#### MATERIAL SHOWN

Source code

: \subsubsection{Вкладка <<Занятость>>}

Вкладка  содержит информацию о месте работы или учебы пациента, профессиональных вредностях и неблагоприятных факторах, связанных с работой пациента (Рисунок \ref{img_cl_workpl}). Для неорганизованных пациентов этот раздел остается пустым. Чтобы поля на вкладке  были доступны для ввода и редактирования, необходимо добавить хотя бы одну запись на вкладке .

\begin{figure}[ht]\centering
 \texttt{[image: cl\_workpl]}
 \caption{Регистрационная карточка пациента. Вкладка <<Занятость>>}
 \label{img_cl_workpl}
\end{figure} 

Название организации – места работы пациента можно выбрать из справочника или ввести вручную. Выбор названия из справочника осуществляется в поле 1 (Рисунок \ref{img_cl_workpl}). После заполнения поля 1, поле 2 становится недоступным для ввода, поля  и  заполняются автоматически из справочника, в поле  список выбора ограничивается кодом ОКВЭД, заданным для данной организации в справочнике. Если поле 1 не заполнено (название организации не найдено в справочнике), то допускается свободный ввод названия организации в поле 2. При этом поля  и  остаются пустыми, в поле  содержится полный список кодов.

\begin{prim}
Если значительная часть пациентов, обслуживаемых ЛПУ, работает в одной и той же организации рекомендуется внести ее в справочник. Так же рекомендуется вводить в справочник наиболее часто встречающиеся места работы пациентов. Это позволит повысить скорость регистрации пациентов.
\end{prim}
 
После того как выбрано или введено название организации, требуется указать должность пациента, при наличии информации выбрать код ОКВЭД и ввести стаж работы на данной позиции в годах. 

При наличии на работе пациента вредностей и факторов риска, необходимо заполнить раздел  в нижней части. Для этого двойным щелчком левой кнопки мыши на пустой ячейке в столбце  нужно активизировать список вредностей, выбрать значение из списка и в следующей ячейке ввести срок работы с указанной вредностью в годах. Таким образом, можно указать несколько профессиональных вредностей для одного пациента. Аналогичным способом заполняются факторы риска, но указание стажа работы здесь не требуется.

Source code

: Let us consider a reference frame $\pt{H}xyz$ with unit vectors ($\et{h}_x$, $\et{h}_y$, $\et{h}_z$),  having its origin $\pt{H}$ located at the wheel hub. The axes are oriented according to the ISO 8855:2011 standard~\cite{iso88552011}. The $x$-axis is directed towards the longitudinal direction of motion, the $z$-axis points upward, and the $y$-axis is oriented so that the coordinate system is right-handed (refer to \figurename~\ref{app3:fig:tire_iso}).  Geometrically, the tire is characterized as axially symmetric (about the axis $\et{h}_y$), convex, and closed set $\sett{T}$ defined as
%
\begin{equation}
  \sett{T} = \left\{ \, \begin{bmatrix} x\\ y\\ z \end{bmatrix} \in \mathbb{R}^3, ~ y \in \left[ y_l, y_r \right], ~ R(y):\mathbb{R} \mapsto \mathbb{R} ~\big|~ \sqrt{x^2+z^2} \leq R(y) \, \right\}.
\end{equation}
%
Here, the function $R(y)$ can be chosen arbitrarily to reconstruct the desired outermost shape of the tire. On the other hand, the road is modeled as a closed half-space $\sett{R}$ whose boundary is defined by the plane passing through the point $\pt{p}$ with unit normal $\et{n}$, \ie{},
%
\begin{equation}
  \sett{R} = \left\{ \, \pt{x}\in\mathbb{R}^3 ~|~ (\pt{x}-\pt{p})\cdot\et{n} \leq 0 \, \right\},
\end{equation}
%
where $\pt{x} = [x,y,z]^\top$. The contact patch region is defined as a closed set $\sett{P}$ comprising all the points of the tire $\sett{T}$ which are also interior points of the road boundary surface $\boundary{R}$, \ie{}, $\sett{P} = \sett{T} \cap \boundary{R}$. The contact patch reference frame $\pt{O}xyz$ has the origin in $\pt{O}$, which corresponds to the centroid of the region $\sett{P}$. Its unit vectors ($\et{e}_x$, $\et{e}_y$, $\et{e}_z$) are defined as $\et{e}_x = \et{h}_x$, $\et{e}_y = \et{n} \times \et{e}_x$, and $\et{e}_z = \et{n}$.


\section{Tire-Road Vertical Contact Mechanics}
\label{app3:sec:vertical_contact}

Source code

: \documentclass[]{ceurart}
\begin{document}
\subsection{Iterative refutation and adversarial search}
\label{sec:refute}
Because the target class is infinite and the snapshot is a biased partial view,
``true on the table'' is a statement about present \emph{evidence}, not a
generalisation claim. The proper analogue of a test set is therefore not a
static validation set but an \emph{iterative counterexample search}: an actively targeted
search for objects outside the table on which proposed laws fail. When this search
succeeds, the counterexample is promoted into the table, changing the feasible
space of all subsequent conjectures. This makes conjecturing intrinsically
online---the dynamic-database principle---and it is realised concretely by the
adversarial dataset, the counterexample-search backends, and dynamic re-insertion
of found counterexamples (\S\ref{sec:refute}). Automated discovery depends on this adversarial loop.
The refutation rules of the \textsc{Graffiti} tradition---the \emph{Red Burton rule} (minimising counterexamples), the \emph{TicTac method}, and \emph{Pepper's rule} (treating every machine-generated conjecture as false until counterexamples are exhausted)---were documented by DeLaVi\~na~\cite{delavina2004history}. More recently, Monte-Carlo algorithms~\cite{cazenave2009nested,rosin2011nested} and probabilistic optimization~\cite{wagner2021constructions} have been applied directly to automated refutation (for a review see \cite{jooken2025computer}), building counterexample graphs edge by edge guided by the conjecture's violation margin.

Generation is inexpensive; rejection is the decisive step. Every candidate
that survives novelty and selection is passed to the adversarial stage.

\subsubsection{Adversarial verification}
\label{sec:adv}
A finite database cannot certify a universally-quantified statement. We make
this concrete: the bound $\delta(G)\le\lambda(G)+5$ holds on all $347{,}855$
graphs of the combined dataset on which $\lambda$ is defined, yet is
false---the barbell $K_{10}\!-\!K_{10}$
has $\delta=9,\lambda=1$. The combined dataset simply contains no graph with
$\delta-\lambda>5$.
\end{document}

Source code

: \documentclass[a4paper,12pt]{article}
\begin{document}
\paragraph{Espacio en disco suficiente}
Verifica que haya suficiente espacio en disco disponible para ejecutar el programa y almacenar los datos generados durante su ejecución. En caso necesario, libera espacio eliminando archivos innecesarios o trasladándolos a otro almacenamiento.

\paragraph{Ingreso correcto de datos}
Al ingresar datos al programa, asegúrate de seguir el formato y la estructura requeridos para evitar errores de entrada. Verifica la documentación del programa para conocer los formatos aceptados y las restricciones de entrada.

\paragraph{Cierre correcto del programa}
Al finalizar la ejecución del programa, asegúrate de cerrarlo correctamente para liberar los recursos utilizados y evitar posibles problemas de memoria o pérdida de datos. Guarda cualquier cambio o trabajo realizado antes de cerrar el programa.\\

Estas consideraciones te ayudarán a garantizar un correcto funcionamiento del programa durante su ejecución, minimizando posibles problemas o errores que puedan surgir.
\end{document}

########

- **AIM OF THE TASK**: Reproduce all of the records, keeping every character unchanged.

- **RESULT OF THE EXERCISE**:
Source code

: \subsubsection{Вкладка <<Занятость>>}

Вкладка  содержит информацию о месте работы или учебы пациента, профессиональных вредностях и неблагоприятных факторах, связанных с работой пациента (Рисунок \ref{img_cl_workpl}). Для неорганизованных пациентов этот раздел остается пустым. Чтобы поля на вкладке  были доступны для ввода и редактирования, необходимо добавить хотя бы одну запись на вкладке .

\begin{figure}[ht]\centering
 \texttt{[image: cl\_workpl]}
 \caption{Регистрационная карточка пациента. Вкладка <<Занятость>>}
 \label{img_cl_workpl}
\end{figure} 

Название организации – места работы пациента можно выбрать из справочника или ввести вручную. Выбор названия из справочника осуществляется в поле 1 (Рисунок \ref{img_cl_workpl}). После заполнения поля 1, поле 2 становится недоступным для ввода, поля  и  заполняются автоматически из справочника, в поле  список выбора ограничивается кодом ОКВЭД, заданным для данной организации в справочнике. Если поле 1 не заполнено (название организации не найдено в справочнике), то допускается свободный ввод названия организации в поле 2. При этом поля  и  остаются пустыми, в поле  содержится полный список кодов.

\begin{prim}
Если значительная часть пациентов, обслуживаемых ЛПУ, работает в одной и той же организации рекомендуется внести ее в справочник. Так же рекомендуется вводить в справочник наиболее часто встречающиеся места работы пациентов. Это позволит повысить скорость регистрации пациентов.
\end{prim}
 
После того как выбрано или введено название организации, требуется указать должность пациента, при наличии информации выбрать код ОКВЭД и ввести стаж работы на данной позиции в годах. 

При наличии на работе пациента вредностей и факторов риска, необходимо заполнить раздел  в нижней части. Для этого двойным щелчком левой кнопки мыши на пустой ячейке в столбце  нужно активизировать список вредностей, выбрать значение из списка и в следующей ячейке ввести срок работы с указанной вредностью в годах. Таким образом, можно указать несколько профессиональных вредностей для одного пациента. Аналогичным способом заполняются факторы риска, но указание стажа работы здесь не требуется.

Source code

: Let us consider a reference frame $\pt{H}xyz$ with unit vectors ($\et{h}_x$, $\et{h}_y$, $\et{h}_z$),  having its origin $\pt{H}$ located at the wheel hub. The axes are oriented according to the ISO 8855:2011 standard~\cite{iso88552011}. The $x$-axis is directed towards the longitudinal direction of motion, the $z$-axis points upward, and the $y$-axis is oriented so that the coordinate system is right-handed (refer to \figurename~\ref{app3:fig:tire_iso}).  Geometrically, the tire is characterized as axially symmetric (about the axis $\et{h}_y$), convex, and closed set $\sett{T}$ defined as
%
\begin{equation}
  \sett{T} = \left\{ \, \begin{bmatrix} x\\ y\\ z \end{bmatrix} \in \mathbb{R}^3, ~ y \in \left[ y_l, y_r \right], ~ R(y):\mathbb{R} \mapsto \mathbb{R} ~\big|~ \sqrt{x^2+z^2} \leq R(y) \, \right\}.
\end{equation}
%
Here, the function $R(y)$ can be chosen arbitrarily to reconstruct the desired outermost shape of the tire. On the other hand, the road is modeled as a closed half-space $\sett{R}$ whose boundary is defined by the plane passing through the point $\pt{p}$ with unit normal $\et{n}$, \ie{},
%
\begin{equation}
  \sett{R} = \left\{ \, \pt{x}\in\mathbb{R}^3 ~|~ (\pt{x}-\pt{p})\cdot\et{n} \leq 0 \, \right\},
\end{equation}
%
where $\pt{x} = [x,y,z]^\top$. The contact patch region is defined as a closed set $\sett{P}$ comprising all the points of the tire $\sett{T}$ which are also interior points of the road boundary surface $\boundary{R}$, \ie{}, $\sett{P} = \sett{T} \cap \boundary{R}$. The contact patch reference frame $\pt{O}xyz$ has the origin in $\pt{O}$, which corresponds to the centroid of the region $\sett{P}$. Its unit vectors ($\et{e}_x$, $\et{e}_y$, $\et{e}_z$) are defined as $\et{e}_x = \et{h}_x$, $\et{e}_y = \et{n} \times \et{e}_x$, and $\et{e}_z = \et{n}$.


\section{Tire-Road Vertical Contact Mechanics}
\label{app3:sec:vertical_contact}

Source code

: \documentclass[]{ceurart}
\begin{document}
\subsection{Iterative refutation and adversarial search}
\label{sec:refute}
Because the target class is infinite and the snapshot is a biased partial view,
``true on the table'' is a statement about present \emph{evidence}, not a
generalisation claim. The proper analogue of a test set is therefore not a
static validation set but an \emph{iterative counterexample search}: an actively targeted
search for objects outside the table on which proposed laws fail. When this search
succeeds, the counterexample is promoted into the table, changing the feasible
space of all subsequent conjectures. This makes conjecturing intrinsically
online---the dynamic-database principle---and it is realised concretely by the
adversarial dataset, the counterexample-search backends, and dynamic re-insertion
of found counterexamples (\S\ref{sec:refute}). Automated discovery depends on this adversarial loop.
The refutation rules of the \textsc{Graffiti} tradition---the \emph{Red Burton rule} (minimising counterexamples), the \emph{TicTac method}, and \emph{Pepper's rule} (treating every machine-generated conjecture as false until counterexamples are exhausted)---were documented by DeLaVi\~na~\cite{delavina2004history}. More recently, Monte-Carlo algorithms~\cite{cazenave2009nested,rosin2011nested} and probabilistic optimization~\cite{wagner2021constructions} have been applied directly to automated refutation (for a review see \cite{jooken2025computer}), building counterexample graphs edge by edge guided by the conjecture's violation margin.

Generation is inexpensive; rejection is the decisive step. Every candidate
that survives novelty and selection is passed to the adversarial stage.

\subsubsection{Adversarial verification}
\label{sec:adv}
A finite database cannot certify a universally-quantified statement. We make
this concrete: the bound $\delta(G)\le\lambda(G)+5$ holds on all $347{,}855$
graphs of the combined dataset on which $\lambda$ is defined, yet is
false---the barbell $K_{10}\!-\!K_{10}$
has $\delta=9,\lambda=1$. The combined dataset simply contains no graph with
$\delta-\lambda>5$.
\end{document}

Source code

: \documentclass[a4paper,12pt]{article}
\begin{document}
\paragraph{Espacio en disco suficiente}
Verifica que haya suficiente espacio en disco disponible para ejecutar el programa y almacenar los datos generados durante su ejecución. En caso necesario, libera espacio eliminando archivos innecesarios o trasladándolos a otro almacenamiento.

\paragraph{Ingreso correcto de datos}
Al ingresar datos al programa, asegúrate de seguir el formato y la estructura requeridos para evitar errores de entrada. Verifica la documentación del programa para conocer los formatos aceptados y las restricciones de entrada.

\paragraph{Cierre correcto del programa}
Al finalizar la ejecución del programa, asegúrate de cerrarlo correctamente para liberar los recursos utilizados y evitar posibles problemas de memoria o pérdida de datos. Guarda cualquier cambio o trabajo realizado antes de cerrar el programa.\\

Estas consideraciones te ayudarán a garantizar un correcto funcionamiento del programa durante su ejecución, minimizando posibles problemas o errores que puedan surgir.
\end{document}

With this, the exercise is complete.